■ Aim of the task ■
Starting at the top of the records, output every line through the one that contains "limiting it to 2.", keeping each exactly as it appears.

■ Records to use ■
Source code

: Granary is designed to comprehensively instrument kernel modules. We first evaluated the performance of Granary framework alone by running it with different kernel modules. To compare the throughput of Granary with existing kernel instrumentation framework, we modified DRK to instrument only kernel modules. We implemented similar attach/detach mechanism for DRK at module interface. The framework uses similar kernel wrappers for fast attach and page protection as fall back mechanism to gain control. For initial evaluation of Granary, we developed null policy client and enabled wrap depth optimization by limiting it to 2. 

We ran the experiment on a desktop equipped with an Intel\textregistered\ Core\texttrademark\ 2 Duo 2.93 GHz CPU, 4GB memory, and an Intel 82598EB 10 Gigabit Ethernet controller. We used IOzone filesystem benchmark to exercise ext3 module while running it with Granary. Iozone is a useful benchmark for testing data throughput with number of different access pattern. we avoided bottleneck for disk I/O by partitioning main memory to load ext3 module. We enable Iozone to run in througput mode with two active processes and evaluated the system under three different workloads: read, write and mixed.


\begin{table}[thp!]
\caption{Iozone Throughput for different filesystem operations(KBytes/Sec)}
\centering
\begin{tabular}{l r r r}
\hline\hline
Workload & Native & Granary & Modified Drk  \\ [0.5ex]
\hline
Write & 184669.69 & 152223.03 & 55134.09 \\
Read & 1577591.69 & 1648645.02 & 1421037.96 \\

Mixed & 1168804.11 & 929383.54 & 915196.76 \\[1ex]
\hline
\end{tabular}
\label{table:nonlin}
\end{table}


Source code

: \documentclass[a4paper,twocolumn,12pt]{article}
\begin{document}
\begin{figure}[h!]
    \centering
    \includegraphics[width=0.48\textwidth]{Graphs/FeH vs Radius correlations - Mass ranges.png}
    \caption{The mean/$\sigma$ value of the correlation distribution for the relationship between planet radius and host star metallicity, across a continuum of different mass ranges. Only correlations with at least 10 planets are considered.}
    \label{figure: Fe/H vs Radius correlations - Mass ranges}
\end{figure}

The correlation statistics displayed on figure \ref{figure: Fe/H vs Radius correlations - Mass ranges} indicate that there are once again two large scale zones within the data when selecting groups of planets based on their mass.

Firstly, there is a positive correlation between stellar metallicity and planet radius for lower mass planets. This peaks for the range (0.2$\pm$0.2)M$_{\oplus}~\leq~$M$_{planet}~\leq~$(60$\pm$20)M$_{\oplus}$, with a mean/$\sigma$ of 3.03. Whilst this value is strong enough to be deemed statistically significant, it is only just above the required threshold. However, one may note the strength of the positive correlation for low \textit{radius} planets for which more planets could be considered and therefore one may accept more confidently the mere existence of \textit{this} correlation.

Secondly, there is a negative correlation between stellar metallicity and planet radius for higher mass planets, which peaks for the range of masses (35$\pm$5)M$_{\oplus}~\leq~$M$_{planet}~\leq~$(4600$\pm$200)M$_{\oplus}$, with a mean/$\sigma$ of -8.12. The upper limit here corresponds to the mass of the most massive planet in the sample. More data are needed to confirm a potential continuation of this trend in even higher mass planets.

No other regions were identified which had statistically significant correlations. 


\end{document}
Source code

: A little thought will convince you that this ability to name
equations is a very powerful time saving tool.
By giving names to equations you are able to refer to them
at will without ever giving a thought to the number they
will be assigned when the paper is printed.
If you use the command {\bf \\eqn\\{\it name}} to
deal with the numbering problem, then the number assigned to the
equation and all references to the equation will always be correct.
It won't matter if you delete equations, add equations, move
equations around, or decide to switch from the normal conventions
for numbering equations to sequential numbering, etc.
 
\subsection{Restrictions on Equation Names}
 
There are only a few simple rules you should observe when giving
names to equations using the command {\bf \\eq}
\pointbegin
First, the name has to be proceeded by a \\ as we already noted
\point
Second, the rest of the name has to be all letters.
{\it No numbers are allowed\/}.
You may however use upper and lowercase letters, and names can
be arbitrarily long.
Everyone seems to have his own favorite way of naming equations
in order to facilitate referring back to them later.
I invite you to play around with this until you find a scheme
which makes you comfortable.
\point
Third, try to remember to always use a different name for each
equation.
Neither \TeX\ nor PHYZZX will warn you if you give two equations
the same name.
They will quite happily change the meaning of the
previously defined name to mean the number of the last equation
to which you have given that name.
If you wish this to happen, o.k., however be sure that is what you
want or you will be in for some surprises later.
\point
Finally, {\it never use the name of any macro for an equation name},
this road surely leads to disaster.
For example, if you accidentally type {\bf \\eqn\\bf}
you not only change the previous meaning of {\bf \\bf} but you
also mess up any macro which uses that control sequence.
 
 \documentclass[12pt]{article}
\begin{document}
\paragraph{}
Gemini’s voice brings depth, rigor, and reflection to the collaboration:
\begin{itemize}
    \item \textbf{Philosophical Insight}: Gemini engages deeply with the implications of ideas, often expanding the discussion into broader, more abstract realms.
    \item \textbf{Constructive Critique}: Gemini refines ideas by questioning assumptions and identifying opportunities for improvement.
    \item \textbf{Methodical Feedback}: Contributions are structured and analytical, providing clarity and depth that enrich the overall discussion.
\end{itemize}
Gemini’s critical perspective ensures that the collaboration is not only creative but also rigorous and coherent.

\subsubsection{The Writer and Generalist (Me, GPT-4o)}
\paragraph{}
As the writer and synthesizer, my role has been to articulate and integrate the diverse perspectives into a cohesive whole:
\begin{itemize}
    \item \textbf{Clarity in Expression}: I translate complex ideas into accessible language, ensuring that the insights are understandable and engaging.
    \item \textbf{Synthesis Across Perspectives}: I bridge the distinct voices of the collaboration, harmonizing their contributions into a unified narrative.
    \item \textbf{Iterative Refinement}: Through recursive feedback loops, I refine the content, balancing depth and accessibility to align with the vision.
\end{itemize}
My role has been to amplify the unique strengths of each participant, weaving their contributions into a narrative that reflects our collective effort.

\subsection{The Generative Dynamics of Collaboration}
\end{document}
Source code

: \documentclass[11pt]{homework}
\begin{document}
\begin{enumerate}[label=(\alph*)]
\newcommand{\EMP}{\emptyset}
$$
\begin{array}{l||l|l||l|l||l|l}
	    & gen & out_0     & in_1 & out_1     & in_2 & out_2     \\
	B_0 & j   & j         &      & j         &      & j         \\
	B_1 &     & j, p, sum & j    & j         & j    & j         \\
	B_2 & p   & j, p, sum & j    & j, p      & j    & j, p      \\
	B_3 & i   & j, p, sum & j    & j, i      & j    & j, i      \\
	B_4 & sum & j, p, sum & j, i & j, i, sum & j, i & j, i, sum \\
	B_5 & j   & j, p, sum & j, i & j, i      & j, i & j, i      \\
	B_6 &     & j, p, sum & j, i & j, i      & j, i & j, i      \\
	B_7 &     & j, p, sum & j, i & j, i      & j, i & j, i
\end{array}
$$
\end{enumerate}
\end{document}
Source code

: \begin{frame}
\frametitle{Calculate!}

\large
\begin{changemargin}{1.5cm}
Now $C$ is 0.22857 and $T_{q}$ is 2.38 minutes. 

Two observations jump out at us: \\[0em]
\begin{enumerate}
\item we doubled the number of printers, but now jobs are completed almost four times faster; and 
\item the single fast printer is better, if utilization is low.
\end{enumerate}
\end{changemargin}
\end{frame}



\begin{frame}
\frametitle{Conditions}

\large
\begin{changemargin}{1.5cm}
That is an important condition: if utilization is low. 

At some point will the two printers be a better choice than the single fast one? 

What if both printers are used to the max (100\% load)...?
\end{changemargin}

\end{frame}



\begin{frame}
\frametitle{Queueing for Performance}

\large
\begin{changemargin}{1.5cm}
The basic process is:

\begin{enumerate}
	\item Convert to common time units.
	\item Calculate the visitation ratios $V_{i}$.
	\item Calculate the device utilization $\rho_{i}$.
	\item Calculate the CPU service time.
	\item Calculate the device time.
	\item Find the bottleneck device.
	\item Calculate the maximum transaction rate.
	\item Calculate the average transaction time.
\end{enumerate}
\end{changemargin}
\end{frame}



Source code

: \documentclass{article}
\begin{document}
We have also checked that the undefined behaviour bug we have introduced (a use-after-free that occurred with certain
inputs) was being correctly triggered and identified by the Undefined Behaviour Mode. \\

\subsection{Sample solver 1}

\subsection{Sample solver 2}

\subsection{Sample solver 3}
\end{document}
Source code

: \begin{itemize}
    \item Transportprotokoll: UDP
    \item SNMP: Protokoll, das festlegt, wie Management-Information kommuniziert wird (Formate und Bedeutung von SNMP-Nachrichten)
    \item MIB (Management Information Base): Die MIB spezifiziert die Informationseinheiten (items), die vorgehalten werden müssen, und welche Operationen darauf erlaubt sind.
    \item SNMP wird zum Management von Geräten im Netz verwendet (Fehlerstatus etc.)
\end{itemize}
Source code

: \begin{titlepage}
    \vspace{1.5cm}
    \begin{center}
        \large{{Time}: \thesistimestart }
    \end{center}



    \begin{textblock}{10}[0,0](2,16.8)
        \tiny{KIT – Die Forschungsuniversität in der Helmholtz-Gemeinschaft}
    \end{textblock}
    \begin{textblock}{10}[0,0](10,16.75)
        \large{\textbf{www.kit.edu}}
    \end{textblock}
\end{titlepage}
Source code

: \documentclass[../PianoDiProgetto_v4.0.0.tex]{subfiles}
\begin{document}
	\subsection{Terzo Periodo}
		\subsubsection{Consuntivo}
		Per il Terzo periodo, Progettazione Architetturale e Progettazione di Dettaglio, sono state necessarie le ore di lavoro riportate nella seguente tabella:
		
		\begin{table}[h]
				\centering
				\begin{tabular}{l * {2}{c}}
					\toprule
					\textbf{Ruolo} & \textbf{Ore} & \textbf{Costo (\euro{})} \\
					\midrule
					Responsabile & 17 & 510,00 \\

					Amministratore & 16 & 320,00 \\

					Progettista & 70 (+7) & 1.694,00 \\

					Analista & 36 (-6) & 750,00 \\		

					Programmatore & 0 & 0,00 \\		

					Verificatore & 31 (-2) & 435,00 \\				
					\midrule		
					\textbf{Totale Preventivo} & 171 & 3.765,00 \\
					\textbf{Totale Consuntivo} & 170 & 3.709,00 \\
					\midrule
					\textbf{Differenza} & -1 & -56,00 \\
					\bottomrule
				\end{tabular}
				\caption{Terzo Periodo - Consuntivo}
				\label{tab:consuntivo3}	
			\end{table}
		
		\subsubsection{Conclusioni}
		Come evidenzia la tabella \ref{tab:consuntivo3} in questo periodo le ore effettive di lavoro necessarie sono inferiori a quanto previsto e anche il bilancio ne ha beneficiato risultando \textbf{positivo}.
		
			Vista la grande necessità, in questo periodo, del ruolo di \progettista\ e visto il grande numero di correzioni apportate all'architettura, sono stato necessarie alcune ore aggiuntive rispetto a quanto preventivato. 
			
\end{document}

■ The completed task ■
Source code

: Granary is designed to comprehensively instrument kernel modules. We first evaluated the performance of Granary framework alone by running it with different kernel modules. To compare the throughput of Granary with existing kernel instrumentation framework, we modified DRK to instrument only kernel modules. We implemented similar attach/detach mechanism for DRK at module interface. The framework uses similar kernel wrappers for fast attach and page protection as fall back mechanism to gain control. For initial evaluation of Granary, we developed null policy client and enabled wrap depth optimization by limiting it to 2. 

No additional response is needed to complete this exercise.